# YOUR TASK
Search the records for the string "first". Copy each line where it occurs.
*** Opening of DATA FOR THIS TASK ***
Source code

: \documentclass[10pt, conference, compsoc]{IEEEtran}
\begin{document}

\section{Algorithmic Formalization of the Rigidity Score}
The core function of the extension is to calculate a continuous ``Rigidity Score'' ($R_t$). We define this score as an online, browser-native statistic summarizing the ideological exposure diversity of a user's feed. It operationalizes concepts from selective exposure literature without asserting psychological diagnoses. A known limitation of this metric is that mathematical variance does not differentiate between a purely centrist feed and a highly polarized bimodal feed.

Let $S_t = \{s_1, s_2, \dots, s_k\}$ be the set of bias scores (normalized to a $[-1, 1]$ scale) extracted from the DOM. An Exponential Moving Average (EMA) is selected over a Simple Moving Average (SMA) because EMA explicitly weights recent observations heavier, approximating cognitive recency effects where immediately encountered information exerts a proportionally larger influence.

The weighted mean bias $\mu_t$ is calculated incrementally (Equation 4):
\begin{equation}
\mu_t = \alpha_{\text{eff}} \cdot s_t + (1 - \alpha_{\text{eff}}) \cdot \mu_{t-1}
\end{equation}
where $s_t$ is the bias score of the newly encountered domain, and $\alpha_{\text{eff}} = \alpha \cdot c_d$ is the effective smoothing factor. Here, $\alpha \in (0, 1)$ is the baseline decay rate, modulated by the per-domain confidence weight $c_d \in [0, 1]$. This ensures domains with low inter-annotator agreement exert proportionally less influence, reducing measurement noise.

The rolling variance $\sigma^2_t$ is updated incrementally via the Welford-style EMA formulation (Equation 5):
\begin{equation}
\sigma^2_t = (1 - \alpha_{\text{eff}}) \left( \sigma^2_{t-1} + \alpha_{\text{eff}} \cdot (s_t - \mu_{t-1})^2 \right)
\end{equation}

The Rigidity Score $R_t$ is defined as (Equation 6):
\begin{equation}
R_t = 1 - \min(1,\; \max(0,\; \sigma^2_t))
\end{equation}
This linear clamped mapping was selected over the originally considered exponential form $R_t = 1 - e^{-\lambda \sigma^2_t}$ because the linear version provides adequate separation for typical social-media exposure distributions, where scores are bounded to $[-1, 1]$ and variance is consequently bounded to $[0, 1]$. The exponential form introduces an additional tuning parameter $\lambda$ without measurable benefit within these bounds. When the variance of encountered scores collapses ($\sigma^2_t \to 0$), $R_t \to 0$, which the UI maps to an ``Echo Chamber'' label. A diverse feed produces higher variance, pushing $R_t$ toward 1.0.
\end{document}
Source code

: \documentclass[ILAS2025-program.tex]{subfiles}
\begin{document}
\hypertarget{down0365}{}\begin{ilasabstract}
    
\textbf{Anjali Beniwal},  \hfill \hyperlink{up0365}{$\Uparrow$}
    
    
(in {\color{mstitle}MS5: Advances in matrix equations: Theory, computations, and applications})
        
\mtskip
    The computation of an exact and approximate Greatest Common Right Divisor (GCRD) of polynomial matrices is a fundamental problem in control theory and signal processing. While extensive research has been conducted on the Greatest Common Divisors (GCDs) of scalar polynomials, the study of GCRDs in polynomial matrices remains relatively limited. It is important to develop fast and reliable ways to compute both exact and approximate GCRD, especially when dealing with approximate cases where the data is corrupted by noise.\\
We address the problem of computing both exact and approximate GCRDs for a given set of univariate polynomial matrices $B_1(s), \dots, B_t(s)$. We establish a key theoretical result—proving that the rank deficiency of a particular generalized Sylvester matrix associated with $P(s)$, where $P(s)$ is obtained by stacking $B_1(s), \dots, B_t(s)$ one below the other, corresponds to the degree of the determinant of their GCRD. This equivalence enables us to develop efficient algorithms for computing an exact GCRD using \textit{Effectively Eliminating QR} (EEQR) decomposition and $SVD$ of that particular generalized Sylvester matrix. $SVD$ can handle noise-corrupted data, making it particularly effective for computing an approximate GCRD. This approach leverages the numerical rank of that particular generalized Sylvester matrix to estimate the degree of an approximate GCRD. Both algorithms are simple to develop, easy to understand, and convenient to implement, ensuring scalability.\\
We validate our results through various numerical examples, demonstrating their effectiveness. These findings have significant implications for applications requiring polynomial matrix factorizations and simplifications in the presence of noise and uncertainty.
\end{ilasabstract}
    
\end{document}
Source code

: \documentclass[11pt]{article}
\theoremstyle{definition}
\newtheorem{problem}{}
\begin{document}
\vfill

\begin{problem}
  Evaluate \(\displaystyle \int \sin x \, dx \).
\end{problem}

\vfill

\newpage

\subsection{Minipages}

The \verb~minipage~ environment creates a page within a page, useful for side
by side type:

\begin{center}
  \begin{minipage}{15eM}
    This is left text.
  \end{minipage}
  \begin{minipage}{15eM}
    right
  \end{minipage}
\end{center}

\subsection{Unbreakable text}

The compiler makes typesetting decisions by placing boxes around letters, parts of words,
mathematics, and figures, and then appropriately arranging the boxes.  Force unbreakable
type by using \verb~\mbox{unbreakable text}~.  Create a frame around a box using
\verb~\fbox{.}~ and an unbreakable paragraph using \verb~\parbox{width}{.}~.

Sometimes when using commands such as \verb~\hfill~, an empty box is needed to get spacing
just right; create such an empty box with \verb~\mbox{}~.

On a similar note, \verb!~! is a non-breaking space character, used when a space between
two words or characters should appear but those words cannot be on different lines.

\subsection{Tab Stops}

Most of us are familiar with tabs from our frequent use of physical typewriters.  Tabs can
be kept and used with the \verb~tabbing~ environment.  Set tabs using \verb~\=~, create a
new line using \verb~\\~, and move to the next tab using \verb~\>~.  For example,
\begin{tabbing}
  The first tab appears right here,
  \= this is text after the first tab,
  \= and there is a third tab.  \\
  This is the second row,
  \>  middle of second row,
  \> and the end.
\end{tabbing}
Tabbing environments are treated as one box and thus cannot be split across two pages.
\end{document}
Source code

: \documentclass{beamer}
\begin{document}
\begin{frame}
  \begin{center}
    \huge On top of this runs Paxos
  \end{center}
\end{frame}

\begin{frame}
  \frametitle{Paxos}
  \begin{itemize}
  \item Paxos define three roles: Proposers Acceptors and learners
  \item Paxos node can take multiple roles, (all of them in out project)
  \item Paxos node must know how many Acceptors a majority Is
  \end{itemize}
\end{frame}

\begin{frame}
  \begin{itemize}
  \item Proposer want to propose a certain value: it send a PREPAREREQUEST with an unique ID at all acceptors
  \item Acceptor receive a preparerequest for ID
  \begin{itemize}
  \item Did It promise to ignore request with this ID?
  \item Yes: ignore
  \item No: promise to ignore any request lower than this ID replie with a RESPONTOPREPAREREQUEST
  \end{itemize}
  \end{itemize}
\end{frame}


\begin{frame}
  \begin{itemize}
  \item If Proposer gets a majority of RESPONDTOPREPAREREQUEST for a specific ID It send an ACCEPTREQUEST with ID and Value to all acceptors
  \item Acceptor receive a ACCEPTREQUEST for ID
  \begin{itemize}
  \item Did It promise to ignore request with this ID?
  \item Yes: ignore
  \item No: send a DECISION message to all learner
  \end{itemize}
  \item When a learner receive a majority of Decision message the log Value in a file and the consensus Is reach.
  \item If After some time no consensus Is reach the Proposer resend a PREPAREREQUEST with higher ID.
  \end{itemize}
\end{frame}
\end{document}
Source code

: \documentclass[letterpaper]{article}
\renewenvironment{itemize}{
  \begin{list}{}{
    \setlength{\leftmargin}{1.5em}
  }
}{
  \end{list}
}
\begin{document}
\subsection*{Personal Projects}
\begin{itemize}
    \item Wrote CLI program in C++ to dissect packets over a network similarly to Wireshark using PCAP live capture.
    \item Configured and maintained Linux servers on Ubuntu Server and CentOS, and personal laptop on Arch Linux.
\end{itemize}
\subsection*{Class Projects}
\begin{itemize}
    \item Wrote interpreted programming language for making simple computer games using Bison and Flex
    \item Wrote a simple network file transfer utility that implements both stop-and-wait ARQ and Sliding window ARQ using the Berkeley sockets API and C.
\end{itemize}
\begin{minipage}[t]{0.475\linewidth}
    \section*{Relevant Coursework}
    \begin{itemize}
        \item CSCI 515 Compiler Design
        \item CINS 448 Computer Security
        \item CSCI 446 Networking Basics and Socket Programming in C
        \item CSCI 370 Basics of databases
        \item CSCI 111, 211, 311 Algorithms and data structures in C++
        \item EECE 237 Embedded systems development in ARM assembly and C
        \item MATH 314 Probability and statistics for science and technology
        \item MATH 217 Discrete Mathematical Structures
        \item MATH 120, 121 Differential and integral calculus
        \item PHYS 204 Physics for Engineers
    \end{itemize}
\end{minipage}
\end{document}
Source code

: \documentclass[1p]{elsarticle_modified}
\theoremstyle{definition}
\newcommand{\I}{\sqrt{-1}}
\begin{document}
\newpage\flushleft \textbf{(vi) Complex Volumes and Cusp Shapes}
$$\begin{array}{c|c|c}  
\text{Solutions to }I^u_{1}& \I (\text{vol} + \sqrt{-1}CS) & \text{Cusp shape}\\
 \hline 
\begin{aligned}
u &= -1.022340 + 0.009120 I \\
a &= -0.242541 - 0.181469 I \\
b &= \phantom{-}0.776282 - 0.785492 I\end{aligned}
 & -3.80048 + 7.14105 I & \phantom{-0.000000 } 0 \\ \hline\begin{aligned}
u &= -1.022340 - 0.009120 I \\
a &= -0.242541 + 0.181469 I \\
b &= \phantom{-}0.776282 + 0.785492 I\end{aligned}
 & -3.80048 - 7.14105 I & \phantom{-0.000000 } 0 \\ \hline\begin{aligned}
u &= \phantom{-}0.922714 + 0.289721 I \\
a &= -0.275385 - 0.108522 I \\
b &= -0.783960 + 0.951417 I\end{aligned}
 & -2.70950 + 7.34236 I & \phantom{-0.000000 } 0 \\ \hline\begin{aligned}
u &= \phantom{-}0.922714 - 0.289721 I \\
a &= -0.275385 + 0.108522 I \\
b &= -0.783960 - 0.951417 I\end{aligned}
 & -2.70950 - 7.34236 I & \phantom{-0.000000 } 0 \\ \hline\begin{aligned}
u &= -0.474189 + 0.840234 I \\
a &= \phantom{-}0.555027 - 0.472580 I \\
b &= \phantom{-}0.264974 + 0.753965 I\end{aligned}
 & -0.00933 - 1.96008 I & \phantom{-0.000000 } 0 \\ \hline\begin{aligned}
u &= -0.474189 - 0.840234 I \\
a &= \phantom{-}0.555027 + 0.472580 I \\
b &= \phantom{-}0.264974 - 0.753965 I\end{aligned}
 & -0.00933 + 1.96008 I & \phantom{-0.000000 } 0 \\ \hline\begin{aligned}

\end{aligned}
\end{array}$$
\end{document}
*** Close of DATA FOR THIS TASK ***
# RESULT OF THE EXERCISE
  The first tab appears right here,
  \= this is text after the first tab,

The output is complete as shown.